そんなことを考えれば、この映画のテーマが愛であることは明らかだが、それが「愛のむきだし」というショッキングなタイトルになったのはなぜ?それをよく考えたい。
<後半の怒濤のストーリー展開は、あなた自身の目で>
映画前半は、ホントは変態ではないのに変態だと誤解されているユウと、男はみんな変態だと誤解しているヨーコを軸とした、「ヘンタイ騒動」が面白くかつテンポ良く描かれていく。したがって、思わず「こりゃ面白い!」と身を乗りだすこと必至。ところがゼロ教会とその幹部コイケが登場し角田家への露骨な攻勢が始まると、がぜん社会性と緊迫性を増してくる。テツ、カオリ、ヨーコを洗脳し、その取り込みに成功したコイケは得意満面だが、映画後半はユウとゼロ教会あるいはコイケとのバトルを軸とした物語に変わっていく。

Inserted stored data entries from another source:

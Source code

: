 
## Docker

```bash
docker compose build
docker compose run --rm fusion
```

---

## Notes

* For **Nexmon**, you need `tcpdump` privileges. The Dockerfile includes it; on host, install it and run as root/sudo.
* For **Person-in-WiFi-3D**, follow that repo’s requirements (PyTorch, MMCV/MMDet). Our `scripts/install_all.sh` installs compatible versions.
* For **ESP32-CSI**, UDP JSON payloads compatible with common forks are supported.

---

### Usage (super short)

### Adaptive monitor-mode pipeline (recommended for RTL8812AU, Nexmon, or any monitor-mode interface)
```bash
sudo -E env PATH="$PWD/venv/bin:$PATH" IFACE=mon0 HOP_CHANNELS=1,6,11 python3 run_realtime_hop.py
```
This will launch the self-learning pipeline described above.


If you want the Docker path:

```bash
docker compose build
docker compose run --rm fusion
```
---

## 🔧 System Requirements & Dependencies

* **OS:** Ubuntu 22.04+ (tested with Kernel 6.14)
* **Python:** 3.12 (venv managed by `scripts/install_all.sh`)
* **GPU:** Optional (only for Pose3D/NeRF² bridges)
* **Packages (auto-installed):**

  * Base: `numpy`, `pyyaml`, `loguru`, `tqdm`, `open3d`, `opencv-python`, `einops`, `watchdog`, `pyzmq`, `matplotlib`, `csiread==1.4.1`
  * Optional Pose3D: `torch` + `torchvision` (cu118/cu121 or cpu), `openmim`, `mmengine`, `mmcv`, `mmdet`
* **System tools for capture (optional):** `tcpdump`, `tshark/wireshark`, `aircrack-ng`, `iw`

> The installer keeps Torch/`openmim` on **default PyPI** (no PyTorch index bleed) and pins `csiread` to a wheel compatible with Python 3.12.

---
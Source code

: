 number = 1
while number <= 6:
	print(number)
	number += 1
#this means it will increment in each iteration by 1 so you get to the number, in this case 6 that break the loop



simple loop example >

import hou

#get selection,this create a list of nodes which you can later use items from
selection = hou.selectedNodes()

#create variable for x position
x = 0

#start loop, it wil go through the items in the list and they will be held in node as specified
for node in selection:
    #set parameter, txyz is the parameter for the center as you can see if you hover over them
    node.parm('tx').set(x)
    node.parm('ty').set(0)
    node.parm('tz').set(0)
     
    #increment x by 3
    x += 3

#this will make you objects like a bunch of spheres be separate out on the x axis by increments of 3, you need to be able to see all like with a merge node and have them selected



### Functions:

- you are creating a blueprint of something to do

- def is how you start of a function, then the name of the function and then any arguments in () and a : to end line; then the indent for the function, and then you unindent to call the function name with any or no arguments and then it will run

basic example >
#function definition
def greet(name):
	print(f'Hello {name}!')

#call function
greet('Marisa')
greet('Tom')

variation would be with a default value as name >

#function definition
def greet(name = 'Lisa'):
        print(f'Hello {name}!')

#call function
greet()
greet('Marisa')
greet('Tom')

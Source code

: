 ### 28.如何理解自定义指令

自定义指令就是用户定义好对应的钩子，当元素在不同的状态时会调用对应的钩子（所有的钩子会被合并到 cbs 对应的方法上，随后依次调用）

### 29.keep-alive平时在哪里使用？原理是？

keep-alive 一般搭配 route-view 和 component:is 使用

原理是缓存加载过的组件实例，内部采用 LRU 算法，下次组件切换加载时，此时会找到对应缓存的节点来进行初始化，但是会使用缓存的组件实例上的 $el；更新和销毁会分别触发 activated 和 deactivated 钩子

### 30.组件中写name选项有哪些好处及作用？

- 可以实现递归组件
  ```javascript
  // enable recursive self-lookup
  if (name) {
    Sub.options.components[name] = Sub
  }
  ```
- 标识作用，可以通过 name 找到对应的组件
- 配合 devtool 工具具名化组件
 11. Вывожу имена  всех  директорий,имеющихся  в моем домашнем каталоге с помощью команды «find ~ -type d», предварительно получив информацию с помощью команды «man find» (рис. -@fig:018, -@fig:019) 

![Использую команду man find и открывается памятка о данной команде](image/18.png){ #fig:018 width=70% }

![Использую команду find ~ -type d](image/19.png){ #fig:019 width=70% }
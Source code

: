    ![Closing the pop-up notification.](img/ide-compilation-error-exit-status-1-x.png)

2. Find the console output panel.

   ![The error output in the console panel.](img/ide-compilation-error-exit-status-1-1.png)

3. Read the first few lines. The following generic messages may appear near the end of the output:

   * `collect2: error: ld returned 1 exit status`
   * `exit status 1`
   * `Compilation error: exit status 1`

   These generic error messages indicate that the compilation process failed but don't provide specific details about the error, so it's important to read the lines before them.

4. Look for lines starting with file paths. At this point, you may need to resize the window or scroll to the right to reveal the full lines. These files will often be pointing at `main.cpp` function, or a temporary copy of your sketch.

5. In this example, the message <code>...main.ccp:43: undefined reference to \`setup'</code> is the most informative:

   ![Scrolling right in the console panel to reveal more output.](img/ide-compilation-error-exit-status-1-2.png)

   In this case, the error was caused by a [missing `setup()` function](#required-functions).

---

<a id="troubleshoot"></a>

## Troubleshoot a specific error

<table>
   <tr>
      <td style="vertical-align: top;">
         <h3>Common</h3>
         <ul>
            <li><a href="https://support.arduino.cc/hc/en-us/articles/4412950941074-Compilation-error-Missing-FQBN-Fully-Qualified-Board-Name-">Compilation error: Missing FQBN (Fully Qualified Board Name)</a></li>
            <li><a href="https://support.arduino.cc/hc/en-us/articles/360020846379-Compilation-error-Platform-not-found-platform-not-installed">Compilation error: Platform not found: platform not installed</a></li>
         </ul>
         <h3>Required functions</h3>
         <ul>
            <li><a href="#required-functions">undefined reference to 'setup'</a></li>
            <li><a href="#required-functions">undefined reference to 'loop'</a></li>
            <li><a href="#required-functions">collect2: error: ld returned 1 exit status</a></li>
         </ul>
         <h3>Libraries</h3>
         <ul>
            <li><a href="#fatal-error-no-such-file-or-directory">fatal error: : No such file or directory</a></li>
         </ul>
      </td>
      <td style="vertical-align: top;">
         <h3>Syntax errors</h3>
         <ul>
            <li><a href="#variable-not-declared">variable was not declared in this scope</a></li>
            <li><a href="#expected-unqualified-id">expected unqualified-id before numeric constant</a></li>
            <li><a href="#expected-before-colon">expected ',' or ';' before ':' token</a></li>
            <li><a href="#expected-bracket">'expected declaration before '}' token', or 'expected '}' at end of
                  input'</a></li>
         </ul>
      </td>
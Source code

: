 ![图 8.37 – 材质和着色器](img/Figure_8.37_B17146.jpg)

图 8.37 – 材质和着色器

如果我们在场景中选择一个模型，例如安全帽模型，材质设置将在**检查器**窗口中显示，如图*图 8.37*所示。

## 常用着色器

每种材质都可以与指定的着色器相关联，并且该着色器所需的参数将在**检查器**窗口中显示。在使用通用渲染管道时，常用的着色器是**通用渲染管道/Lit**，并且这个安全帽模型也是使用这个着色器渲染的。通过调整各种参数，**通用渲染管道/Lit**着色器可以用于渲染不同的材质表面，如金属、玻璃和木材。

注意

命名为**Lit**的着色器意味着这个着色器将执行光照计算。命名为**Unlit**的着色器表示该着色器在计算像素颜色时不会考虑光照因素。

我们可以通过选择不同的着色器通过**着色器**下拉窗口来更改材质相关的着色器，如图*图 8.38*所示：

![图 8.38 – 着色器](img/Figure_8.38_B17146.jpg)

ユウが目指すのはゼロ教会本部に拉致されたヨーコの救出だが、完全に洗脳されてしまったヨーコは自分の意思で教会にとどまり奉仕しているのだから、その目を覚まして連れ戻すのは至難の業。しかも、そんな努力を続けていたユウ自身がゼロ教会の魔の手におちていくことになったから、さあ大変。さて、ユウはヨーコをそしてテツとカオリをゼロ教会の手から取り戻すことができるのだろうか?映画後半はそれをテーマとした怒濤のストーリーが展開し、意外なクライマックスを迎えるから、そんな後半2時間は是非あなた自身の目で。